The strength of this collection lies in its formal design structure: tightly cropped, layered boxes; asymmetrical layouts; and drawings of digital communication tools such as text messages and social media. (Thapp has an active Instagram page and makes good use of its grid form, in addition to sharing behind-the-scenes videos and content.)
The opening section, “High Summer,” features bright colors and sparser layouts. The text “I let the sun keep me warm” is centered in an otherwise empty yellow box in an 18-square grid that runs across the page gutter. The layout, which should be familiar to Instagram users, focuses on aerial images of food spreads that fill two boxes, similar to the style of multi-panel images on the social media platform. Other boxes picture plants and makeup application. Rather than infantilizing or mocking, this presentation feels genuine and authentic to the ways that people share joy and beauty on social media. Clipped views of supportive text message chains convey the ways that technology can keep us close and fulfilled.
But as we shift to “Late Summer,” the layouts darken slightly: “A worry of not making the most out of the season builds alongside the shame of not enjoying the sun as much as everyone else.” The layouts become more complex, filled with floating text bubbles and daunting digital graphics, such as a webpage with a circling “LOADING” sign and a long To-Do list. “The end of the season is looming / and I know I’ll regret wasting these last few days / hot and bothered, waiting to cool down.” The verbal and visual cues work in tandem to express the sluggish mood shift. A slim text box reads, “I’m struggling through shadows. / While everyone else bathes in the light” above a cropped drawing of a hand holding a phone and scrolling through an Instagram feed showing beach scenes. The frame around the phone remains empty, illustrating the void social media both fills and feeds when one already feels isolated.

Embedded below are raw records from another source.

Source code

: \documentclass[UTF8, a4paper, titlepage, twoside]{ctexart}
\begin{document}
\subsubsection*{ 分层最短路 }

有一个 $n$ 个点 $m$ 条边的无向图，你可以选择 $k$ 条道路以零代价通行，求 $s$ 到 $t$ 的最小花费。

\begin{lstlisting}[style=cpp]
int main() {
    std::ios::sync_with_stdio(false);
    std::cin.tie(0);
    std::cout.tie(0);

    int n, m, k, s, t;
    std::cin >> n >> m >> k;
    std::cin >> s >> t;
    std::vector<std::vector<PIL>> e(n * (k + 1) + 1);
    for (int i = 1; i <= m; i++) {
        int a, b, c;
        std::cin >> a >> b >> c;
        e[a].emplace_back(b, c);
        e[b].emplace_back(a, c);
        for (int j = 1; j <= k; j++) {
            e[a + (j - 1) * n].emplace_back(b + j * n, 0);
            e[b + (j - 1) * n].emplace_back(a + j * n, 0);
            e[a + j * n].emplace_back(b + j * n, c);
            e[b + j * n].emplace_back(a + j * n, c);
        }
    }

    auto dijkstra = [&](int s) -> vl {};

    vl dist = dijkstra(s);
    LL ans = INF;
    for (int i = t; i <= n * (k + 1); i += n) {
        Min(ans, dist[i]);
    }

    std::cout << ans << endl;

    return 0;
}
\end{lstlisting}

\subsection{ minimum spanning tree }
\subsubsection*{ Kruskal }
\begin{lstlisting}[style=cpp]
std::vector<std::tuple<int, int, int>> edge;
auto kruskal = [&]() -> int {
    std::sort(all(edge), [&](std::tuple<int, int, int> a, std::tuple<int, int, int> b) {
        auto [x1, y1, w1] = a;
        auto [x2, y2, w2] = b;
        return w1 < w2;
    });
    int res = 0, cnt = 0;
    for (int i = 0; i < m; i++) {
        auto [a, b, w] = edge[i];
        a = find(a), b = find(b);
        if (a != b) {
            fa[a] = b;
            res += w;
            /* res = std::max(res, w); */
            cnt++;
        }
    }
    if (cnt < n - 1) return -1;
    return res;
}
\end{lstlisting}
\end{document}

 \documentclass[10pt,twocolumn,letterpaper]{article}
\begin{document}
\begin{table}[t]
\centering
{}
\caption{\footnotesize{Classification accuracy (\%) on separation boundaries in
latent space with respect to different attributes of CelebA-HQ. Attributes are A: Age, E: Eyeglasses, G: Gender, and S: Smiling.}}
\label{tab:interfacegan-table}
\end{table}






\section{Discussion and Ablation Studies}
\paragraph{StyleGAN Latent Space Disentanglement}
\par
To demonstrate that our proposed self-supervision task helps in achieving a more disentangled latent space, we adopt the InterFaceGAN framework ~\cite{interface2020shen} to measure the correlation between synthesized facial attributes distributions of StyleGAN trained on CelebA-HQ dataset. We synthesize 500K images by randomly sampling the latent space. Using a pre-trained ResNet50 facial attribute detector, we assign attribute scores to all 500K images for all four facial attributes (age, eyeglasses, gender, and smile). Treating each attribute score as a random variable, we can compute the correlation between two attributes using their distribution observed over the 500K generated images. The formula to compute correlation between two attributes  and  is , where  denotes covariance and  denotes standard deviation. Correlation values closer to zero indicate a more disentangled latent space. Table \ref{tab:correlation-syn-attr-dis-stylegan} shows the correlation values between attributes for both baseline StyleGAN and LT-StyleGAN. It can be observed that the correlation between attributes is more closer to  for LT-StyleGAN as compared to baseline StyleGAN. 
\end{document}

The book continues with the seasonal ebb and flow, alternating between minimal and crowded layouts. Thapp also successfully blends references to contemporary and older technology. At the start of “Monsoon” season, a woman sits on the floor and pulls her knees close; she is surrounded by icons representing her thoughts: text message and missed call icons intermix with landline office phones and planner books.
When Thapp transitions to horizontal, open layouts the expanse of blank space suggests the lethargy and ennui of the solitary woman’s mental state. On one particularly relatable page, stacked horizontal frames show our heroine lying on her couch, texting friends to cancel plans, only to curl up in her darkened bedroom and watch TV on her computer. Many of the scenes are reminiscent of how so many of us spent time over the past year. “I’m not alone in feeling this way, but I am lonely all the same,” the narration states in the “Winter” chapter. The book ends with “Spring,” fittingly the season in which it was released. “I persevered / through bitter storms,” she writes — a sentiment felt widely now, as vaccines offer hope that normal life is on the horizon.
But Thapp’s emotional journey of words and images is not a pandemic story, as apt as it is to these circumstances. Instead, it offers a more nuanced glimpse into chronic anxiety, depression, and seasonal affective disorder. Her illustrations smartly mimic the visual designs many have become accustomed to seeing digitally — yet, rendered by hand, they look fresh. Though the novel has the quality of an intimate diary, the sentiments Thapp expresses reflect a universal vulnerability.